## PROBLEM REQUIREMENTS
Show, from the entries below, every line in which "interests" appears.

## SOURCE DATA

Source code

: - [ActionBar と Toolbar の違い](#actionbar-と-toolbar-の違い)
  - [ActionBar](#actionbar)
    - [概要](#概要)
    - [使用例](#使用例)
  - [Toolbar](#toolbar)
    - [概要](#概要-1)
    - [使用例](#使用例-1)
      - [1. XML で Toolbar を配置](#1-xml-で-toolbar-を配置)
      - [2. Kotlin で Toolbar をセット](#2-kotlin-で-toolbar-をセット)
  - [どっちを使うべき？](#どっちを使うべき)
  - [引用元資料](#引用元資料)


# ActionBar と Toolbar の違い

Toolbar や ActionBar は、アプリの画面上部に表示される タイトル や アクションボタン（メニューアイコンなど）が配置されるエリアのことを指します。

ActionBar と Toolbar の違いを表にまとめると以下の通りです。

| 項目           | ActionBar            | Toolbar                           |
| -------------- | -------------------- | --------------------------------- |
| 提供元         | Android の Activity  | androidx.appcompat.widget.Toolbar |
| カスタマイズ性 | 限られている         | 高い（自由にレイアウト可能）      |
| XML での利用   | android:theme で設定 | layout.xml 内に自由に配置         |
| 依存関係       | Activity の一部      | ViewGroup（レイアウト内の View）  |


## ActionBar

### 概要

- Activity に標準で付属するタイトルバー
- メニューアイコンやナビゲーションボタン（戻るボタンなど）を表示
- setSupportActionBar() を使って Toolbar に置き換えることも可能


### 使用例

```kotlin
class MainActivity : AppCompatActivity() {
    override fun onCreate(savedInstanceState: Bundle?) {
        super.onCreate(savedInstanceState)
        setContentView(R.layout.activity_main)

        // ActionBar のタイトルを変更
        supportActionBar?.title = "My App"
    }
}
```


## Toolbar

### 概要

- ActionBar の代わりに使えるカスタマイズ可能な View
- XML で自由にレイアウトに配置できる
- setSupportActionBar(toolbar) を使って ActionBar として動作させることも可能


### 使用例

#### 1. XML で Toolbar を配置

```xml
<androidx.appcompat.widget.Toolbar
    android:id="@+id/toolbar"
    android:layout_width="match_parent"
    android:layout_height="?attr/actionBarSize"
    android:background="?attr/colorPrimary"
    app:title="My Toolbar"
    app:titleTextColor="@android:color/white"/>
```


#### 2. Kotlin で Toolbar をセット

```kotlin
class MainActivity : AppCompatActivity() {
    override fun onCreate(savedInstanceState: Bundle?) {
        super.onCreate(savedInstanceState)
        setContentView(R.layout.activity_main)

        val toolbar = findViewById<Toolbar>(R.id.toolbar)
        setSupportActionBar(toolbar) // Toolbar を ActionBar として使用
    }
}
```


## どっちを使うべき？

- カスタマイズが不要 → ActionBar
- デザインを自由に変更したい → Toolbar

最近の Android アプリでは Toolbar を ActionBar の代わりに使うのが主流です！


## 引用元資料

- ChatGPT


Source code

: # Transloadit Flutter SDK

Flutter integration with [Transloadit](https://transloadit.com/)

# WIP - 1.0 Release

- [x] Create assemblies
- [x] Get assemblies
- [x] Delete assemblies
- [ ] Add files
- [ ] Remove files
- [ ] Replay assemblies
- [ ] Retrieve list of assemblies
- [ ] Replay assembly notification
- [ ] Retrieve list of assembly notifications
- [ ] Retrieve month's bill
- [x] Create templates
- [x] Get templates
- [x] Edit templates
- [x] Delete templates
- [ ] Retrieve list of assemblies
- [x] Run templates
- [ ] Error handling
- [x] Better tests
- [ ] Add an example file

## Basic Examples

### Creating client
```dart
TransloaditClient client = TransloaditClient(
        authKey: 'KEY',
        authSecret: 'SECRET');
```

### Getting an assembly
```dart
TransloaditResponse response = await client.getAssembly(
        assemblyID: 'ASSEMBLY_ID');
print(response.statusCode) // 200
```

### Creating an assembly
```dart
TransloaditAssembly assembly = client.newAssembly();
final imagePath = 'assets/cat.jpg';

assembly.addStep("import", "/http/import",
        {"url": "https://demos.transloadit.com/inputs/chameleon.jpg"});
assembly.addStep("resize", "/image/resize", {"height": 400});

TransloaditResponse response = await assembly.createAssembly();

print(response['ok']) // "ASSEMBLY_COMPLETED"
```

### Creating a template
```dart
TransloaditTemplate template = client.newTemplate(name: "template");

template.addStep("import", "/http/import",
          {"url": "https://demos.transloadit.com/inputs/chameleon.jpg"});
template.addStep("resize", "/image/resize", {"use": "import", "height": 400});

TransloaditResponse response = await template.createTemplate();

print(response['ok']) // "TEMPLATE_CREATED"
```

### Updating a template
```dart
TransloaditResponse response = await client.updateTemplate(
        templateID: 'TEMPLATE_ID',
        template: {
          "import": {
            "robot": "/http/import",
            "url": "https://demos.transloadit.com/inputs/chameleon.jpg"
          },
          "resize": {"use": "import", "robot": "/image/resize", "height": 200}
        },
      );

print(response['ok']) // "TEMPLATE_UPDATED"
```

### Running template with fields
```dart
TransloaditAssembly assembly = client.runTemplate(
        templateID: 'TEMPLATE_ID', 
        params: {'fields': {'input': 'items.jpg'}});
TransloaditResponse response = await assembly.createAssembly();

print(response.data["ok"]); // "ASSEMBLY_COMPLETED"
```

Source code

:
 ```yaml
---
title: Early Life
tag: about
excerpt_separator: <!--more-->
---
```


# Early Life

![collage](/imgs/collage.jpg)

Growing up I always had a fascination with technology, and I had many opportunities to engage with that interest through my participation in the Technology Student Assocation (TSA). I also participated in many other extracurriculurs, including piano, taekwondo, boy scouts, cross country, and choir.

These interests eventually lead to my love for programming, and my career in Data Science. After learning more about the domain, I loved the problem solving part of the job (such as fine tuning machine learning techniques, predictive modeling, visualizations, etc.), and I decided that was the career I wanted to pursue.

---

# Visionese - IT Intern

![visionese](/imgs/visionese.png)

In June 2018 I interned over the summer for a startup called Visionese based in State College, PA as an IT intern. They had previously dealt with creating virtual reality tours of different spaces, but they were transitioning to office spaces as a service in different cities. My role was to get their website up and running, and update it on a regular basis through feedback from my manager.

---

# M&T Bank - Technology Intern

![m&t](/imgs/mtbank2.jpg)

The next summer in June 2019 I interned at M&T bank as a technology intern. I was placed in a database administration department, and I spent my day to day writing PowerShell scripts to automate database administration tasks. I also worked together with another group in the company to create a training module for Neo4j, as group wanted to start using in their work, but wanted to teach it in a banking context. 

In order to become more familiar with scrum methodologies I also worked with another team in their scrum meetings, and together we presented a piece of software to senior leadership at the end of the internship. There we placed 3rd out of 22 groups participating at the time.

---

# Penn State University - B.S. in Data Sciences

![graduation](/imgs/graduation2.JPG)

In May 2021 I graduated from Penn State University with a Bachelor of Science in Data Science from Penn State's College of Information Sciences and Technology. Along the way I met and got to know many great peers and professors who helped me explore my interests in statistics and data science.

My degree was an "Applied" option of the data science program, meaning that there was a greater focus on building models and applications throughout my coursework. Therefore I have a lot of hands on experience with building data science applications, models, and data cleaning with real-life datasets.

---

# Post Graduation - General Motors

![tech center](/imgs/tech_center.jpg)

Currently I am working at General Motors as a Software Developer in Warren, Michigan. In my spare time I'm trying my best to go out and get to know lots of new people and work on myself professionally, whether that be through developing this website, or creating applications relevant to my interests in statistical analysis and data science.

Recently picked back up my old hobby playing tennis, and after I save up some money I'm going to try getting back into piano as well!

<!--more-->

## RESULT FOR THIS TASK
These interests eventually lead to my love for programming, and my career in Data Science. After learning more about the domain, I loved the problem solving part of the job (such as fine tuning machine learning techniques, predictive modeling, visualizations, etc.), and I decided that was the career I wanted to pursue.
In May 2021 I graduated from Penn State University with a Bachelor of Science in Data Science from Penn State's College of Information Sciences and Technology. Along the way I met and got to know many great peers and professors who helped me explore my interests in statistics and data science.
Currently I am working at General Motors as a Software Developer in Warren, Michigan. In my spare time I'm trying my best to go out and get to know lots of new people and work on myself professionally, whether that be through developing this website, or creating applications relevant to my interests in statistical analysis and data science.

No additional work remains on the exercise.